Meiser railway station is a railway station in Brussels, Belgium, which was opened in 1976. It is located on line 26 between the stations of Schaerbeek-Josaphat and of Mérode in the municipality of Schaerbeek. The crossroad Meiser on the greater ring is located a hundred meters away from the station which lies under the Chaussée de Louvain/Leuvensesteenweg.
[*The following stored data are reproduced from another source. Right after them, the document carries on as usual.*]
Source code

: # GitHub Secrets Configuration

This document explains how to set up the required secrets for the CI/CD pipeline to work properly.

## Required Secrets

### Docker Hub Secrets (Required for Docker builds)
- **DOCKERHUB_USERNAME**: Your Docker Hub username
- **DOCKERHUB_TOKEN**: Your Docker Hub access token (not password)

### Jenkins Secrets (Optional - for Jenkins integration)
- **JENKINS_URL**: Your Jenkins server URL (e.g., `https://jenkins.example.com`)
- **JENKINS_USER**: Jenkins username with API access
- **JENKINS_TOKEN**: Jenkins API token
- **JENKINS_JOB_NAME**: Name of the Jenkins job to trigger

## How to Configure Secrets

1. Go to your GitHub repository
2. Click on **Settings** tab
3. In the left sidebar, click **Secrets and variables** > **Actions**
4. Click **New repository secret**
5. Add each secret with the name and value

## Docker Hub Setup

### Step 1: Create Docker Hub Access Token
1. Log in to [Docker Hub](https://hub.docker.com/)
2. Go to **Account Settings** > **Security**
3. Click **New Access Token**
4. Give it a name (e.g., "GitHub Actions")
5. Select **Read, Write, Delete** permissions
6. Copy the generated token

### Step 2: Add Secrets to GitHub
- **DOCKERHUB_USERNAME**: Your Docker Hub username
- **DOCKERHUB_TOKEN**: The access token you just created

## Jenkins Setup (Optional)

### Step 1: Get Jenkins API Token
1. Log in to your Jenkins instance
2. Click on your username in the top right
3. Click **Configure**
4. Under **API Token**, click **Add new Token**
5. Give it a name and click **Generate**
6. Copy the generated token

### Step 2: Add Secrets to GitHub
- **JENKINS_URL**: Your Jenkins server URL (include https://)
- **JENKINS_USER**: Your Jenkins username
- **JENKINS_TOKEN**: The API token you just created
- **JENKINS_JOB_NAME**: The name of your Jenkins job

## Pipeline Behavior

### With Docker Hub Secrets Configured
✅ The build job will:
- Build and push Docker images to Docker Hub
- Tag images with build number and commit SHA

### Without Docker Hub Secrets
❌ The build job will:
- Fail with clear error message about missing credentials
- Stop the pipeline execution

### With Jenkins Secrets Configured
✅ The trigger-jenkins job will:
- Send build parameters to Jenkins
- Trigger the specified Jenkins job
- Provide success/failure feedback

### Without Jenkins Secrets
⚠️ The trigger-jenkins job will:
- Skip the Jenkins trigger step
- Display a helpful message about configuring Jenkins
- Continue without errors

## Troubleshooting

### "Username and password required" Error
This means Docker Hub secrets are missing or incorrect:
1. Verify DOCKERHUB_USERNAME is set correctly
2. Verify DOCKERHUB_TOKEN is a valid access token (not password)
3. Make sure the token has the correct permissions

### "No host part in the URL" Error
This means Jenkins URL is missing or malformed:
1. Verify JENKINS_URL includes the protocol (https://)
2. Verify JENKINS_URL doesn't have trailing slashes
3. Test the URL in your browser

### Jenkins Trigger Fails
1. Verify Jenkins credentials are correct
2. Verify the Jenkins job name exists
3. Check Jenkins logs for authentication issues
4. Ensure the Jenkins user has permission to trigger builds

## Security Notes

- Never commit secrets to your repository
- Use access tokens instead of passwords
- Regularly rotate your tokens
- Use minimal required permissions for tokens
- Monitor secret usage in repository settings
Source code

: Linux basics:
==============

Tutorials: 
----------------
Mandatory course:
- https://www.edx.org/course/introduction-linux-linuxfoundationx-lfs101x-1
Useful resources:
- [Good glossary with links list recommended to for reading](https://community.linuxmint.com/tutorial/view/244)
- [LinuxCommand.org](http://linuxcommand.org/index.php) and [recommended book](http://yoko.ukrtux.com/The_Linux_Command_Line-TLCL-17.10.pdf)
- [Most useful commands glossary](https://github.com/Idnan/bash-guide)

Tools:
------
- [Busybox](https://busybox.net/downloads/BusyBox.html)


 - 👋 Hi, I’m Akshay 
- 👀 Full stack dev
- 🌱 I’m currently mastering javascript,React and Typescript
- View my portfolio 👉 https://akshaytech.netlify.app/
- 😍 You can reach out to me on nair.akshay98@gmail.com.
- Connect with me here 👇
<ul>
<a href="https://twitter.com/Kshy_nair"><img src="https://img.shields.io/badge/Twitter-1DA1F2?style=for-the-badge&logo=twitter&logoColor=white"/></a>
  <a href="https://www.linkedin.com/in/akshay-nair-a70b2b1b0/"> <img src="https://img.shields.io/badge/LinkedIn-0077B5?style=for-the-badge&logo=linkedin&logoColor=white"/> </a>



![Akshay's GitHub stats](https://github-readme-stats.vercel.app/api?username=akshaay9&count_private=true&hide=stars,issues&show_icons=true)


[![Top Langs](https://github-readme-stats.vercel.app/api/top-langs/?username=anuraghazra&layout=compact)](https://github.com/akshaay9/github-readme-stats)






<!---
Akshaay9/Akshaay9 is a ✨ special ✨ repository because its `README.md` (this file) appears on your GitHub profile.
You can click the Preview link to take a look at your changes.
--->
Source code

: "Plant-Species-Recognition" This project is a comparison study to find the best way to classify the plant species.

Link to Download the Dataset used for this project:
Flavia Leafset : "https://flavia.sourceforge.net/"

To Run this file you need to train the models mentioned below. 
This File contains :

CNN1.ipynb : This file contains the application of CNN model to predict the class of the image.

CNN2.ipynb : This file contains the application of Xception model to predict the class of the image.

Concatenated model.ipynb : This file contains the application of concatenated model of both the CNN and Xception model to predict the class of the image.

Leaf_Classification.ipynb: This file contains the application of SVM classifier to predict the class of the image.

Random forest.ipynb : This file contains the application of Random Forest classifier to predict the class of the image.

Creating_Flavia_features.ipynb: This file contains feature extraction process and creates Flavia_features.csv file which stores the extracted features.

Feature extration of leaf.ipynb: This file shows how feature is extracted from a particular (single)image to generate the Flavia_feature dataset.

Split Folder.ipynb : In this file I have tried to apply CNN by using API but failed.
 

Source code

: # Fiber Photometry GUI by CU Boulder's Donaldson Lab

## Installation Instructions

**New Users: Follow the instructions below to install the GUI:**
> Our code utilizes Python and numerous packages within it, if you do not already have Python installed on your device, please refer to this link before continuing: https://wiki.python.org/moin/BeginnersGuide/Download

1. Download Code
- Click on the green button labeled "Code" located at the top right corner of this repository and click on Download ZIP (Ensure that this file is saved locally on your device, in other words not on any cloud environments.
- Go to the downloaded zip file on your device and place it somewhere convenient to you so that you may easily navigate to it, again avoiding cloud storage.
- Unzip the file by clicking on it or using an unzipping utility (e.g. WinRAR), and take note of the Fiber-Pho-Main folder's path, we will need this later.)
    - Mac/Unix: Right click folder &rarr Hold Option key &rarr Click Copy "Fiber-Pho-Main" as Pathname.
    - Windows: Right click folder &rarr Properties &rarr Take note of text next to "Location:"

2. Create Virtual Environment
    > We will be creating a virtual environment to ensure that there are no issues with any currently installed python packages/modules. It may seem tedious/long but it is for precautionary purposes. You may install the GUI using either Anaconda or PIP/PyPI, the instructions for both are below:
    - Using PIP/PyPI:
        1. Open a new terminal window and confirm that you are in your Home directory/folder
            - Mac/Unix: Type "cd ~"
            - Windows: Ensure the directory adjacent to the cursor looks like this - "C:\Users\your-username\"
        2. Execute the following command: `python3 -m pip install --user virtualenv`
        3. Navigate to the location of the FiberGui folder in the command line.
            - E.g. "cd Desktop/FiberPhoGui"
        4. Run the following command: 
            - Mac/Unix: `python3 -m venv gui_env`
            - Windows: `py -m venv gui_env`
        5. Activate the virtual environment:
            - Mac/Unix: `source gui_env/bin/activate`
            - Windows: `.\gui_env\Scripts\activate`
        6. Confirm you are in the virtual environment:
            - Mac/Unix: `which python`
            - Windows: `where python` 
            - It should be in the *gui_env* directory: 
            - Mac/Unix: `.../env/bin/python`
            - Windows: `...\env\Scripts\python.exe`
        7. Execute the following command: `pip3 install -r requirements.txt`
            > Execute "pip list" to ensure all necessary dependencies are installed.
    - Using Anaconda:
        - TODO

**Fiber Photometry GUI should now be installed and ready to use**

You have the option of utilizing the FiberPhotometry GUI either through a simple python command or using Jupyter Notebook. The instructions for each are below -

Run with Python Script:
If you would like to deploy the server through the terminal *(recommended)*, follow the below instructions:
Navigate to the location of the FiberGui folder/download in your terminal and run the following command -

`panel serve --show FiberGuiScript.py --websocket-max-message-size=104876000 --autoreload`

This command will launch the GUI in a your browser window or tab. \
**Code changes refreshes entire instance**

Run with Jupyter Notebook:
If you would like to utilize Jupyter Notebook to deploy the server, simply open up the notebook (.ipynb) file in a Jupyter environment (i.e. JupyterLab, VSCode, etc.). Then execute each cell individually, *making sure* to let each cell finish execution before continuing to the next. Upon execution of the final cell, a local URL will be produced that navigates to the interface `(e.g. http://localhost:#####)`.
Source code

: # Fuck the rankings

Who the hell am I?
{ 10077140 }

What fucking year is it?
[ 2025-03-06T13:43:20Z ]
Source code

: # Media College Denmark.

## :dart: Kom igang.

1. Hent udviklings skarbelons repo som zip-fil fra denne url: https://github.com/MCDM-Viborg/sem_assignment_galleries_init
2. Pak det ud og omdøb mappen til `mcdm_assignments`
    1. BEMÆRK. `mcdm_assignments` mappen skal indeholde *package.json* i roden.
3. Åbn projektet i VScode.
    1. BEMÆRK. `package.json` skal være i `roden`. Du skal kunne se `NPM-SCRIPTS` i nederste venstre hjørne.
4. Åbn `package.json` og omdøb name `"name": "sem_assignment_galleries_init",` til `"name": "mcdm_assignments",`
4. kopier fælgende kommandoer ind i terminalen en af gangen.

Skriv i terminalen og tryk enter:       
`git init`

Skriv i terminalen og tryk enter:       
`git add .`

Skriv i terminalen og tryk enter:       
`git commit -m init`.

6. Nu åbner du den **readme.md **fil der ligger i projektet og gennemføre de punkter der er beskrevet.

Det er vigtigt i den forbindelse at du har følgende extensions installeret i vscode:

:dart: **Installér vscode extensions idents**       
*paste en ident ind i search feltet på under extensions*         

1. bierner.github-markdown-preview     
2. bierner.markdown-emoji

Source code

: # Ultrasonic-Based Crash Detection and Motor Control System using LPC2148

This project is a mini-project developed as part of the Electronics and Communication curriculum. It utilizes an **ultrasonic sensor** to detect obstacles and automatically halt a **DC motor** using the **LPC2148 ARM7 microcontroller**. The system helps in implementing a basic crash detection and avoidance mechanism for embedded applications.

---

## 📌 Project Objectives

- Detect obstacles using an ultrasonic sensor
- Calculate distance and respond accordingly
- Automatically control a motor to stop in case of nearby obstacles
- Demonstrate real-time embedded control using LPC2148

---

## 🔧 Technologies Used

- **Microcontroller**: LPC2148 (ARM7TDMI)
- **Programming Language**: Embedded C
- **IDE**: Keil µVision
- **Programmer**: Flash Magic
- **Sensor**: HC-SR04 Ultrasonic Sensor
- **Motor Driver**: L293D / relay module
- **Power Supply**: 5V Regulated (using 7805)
The station can be accessed via the Chaussée de Louvain, the Avenue Rogier/Rogierlaan or the Rue de la Luzerne/Luzernestraat.

Train services
The station is served by the following service(s):

Brussels RER services (S4) Vilvoorde - Merode - Etterbeek - Brussels-Luxembourg - Denderleeuw - Aalst (weekdays, peak hours only)
Brussels RER services (S5) Mechelen - Brussels-Luxembourg - Etterbeek - Halle - Enghien (- Geraardsbergen) (weekdays)
Brussels RER services (S7) Mechelen - Merode - Halle (weekdays)
Brussels RER services (S9) Leuven - Brussels-Luxembourg - Etterbeek - Braine-l'Alleud (weekdays, peak hours only)

Connections
The station offers a correspondence with the tram route 25, which runs between Rogier and the Boondael railway station and tram route 62.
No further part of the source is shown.